Week 4: WebAssembly

Welcome to Week 4 of the 10 week series on learning Rust! This week, I am going to talk about WebAssembly in the context of Rust and its use cases on the web.

If you have never heard of WebAssembly, maybe the best way to explain it is from the group that created it:

WebAssembly (abbreviated Wasm) is a binary instruction format for a stack-based virtual machine. Wasm is designed as a portable compilation target for programming languages, enabling deployment on the web for client and server applications. - source

Wow, that’s a mouthful, but also a really succinct way of describing the vast use cases and application of wasm. Let’s break this quote down.

  • binary instruction format:  You may have guessed from the “Assembly” in its name, wasm is a compiled instruction format. Sweet, that means it can be deployed just about anywhere: supercomputer clusters, servers, browsers, Raspberry Pi’s, tiny microchips, etc. It also means that it can work with any instruction set: ARM, RISC, x86. This means you can access rich features of instruction sets, such as SIMD.
  • for a stack-based virtual machine: Whenever I think of a VM, I think Docker, hypervisors, and kubernetes.

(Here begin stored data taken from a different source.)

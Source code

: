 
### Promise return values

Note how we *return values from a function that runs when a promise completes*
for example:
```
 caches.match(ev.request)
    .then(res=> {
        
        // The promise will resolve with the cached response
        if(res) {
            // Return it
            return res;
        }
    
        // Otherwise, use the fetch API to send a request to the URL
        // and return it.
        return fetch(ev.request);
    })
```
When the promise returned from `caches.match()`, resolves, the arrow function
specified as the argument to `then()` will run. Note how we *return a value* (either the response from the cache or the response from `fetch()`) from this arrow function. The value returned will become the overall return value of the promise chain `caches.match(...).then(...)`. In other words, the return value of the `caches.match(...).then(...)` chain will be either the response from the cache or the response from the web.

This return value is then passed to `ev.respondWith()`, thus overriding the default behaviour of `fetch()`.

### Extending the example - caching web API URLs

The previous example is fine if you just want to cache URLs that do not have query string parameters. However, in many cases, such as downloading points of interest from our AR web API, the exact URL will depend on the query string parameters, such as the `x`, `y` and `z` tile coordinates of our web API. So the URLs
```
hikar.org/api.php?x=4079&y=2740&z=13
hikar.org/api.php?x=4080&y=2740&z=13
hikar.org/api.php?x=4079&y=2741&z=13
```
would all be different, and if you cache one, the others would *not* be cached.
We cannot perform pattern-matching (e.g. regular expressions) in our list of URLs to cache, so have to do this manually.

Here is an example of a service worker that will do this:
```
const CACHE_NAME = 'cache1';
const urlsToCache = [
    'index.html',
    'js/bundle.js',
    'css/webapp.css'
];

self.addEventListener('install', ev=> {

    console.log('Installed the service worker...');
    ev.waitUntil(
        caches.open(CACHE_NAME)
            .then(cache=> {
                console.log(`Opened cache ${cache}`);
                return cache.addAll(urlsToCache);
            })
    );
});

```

However, you and I are probably forgetting the most popular VM in the world: your browser. As JavaScript is not a compiled language, it must be interpreted at runtime. Modern JavaScript engines use a JIT (just-in-time) compiler to run JavaScript whenever you load a webpage. These instructions are then executed inside of a virtual machine for every tab you have open. While JITs are extremely fast these days, nothing can beat feeding instructions directly to a CPU, which is exactly what WebAssembly gives a browser to execute.
  • enabling deployment on the web for client and server applications: There are many interesting applications for WebAssembly outside of a zippy-fast environment for the web. For example, a popular wasm runtime for cloud native applications called WasmEdge claims to be "100x faster at start-up and 20% faster at runtime” than Linux containers. Consider the application of this fast startup for serverless functions, i.e. a literal “function” of code that runs as a webhook or API call that receives a request and returns a response all within one body of code. You could redesign a serverless datacenter to simply be a reverse proxy and a registry of executable wasm binary. When a request routes to a certain function, the proxy simply executes the binary function and returns the result.

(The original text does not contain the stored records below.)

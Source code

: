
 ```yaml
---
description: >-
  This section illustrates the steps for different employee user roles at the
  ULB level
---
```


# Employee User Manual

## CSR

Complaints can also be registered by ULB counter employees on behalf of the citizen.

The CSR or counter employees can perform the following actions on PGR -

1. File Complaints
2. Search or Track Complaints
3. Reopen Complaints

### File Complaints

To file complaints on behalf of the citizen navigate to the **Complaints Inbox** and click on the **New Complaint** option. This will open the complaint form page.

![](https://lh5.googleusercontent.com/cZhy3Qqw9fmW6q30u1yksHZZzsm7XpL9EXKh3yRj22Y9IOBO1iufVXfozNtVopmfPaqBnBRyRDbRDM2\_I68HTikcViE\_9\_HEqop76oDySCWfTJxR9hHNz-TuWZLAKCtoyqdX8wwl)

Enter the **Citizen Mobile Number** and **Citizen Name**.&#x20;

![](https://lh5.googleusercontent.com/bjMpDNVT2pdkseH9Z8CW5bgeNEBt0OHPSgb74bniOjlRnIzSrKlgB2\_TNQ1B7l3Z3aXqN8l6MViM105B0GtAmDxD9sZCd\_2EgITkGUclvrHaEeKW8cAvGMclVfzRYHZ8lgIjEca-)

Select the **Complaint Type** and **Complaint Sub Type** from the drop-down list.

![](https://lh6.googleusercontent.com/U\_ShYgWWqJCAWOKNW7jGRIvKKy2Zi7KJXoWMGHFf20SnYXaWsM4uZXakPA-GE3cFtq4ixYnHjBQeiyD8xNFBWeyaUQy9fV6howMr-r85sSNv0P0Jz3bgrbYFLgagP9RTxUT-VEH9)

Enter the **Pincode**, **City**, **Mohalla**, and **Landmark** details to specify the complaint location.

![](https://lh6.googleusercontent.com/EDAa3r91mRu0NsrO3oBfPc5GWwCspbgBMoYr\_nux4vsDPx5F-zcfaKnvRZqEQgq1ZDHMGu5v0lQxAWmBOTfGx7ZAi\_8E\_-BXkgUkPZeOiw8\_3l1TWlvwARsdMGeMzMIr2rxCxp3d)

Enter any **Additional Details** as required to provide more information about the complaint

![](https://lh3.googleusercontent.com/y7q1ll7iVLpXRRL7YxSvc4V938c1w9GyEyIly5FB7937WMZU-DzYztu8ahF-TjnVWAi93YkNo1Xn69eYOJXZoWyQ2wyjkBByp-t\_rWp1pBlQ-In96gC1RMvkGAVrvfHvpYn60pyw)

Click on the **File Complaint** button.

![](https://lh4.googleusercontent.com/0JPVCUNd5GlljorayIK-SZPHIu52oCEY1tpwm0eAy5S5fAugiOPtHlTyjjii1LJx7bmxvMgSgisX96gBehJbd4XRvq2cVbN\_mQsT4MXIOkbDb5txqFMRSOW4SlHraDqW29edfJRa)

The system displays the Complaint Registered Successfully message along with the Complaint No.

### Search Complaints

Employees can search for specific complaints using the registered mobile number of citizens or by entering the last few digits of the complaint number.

So what does WASM look like?

The cool part is that WASM can be written in most compiled (and JIT!) languages: C/C++, Rust, Python, Go, Java, and more! Let’s look at an example:

At WasmFiddle, we can try out an online compiler for wasm. In this case, it is in C.

int main() { 
  return 42;

The compiled output should look familiar (that is, if you have seen assembly before).

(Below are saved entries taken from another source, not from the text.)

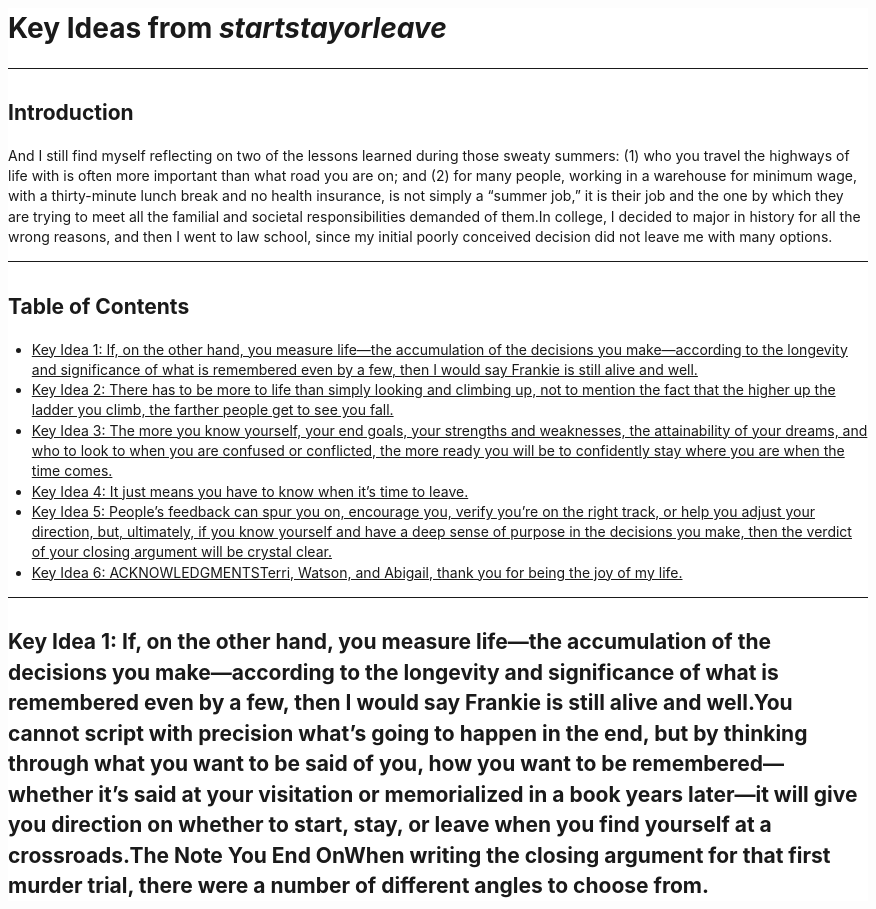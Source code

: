 # Key Ideas from *startstayorleave*

---

## Introduction

And I still find myself reflecting on two of the lessons learned during those sweaty summers: (1) who you travel the highways of life with is often more important than what road you are on; and (2) for many people, working in a warehouse for minimum wage, with a thirty-minute lunch break and no health insurance, is not simply a “summer job,” it is their job and the one by which they are trying to meet all the familial and societal responsibilities demanded of them.In college, I decided to major in history for all the wrong reasons, and then I went to law school, since my initial poorly conceived decision did not leave me with many options.

---

## Table of Contents

- [Key Idea 1: If, on the other hand, you measure life—the accumulation of the decisions you make—according to the longevity and significance of what is remembered even by a few, then I would say Frankie is still alive and well.](#key-idea-1)
- [Key Idea 2: There has to be more to life than simply looking and climbing up, not to mention the fact that the higher up the ladder you climb, the farther people get to see you fall.](#key-idea-2)
- [Key Idea 3: The more you know yourself, your end goals, your strengths and weaknesses, the attainability of your dreams, and who to look to when you are confused or conflicted, the more ready you will be to confidently stay where you are when the time comes.](#key-idea-3)
- [Key Idea 4: It just means you have to know when it’s time to leave.](#key-idea-4)
- [Key Idea 5: People’s feedback can spur you on, encourage you, verify you’re on the right track, or help you adjust your direction, but, ultimately, if you know yourself and have a deep sense of purpose in the decisions you make, then the verdict of your closing argument will be crystal clear.](#key-idea-5)
- [Key Idea 6: ACKNOWLEDGMENTSTerri, Watson, and Abigail, thank you for being the joy of my life.](#key-idea-6)

---

## Key Idea 1: If, on the other hand, you measure life—the accumulation of the decisions you make—according to the longevity and significance of what is remembered even by a few, then I would say Frankie is still alive and well.You cannot script with precision what’s going to happen in the end, but by thinking through what you want to be said of you, how you want to be remembered—whether it’s said at your visitation or memorialized in a book years later—it will give you direction on whether to start, stay, or leave when you find yourself at a crossroads.The Note You End OnWhen writing the closing argument for that first murder trial, there were a number of different angles to choose from.
<a name='key-idea-1'></a>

  sub rsp, 8                            ; 0x000000 48 83 ec 08
  mov eax, 0x2a                         ; 0x000004 b8 2a 00 00 00
  nop                                   ; 0x000009 66 90
  add rsp, 8                            ; 0x00000b 48 83 c4 08
  ret                                   ; 0x00000f c3

The main reason behind using WebAssembly is performance and portability. However, to be portable (and also practical), WebAssembly must support native operations in whatever platform it is being deployed on. For example, in my use case, I was needing to create a REST API interface inside of a client that would be compiled to wasm. This is where the idea of WASI comes in. WASI stands for WebAssembly System Interface and allows for native bridging between non-wasm functionality, i.e threads, networking, filesystems, etc. and wasm binary. I was impressed with the fact that most HTTP libraries in the Rust ecosystem support WASM through a WASI interface (in my case, the interface was through the JavaScript fetch API). However, this system is not without it’s limitations, which I will discuss in more detail in Week 9.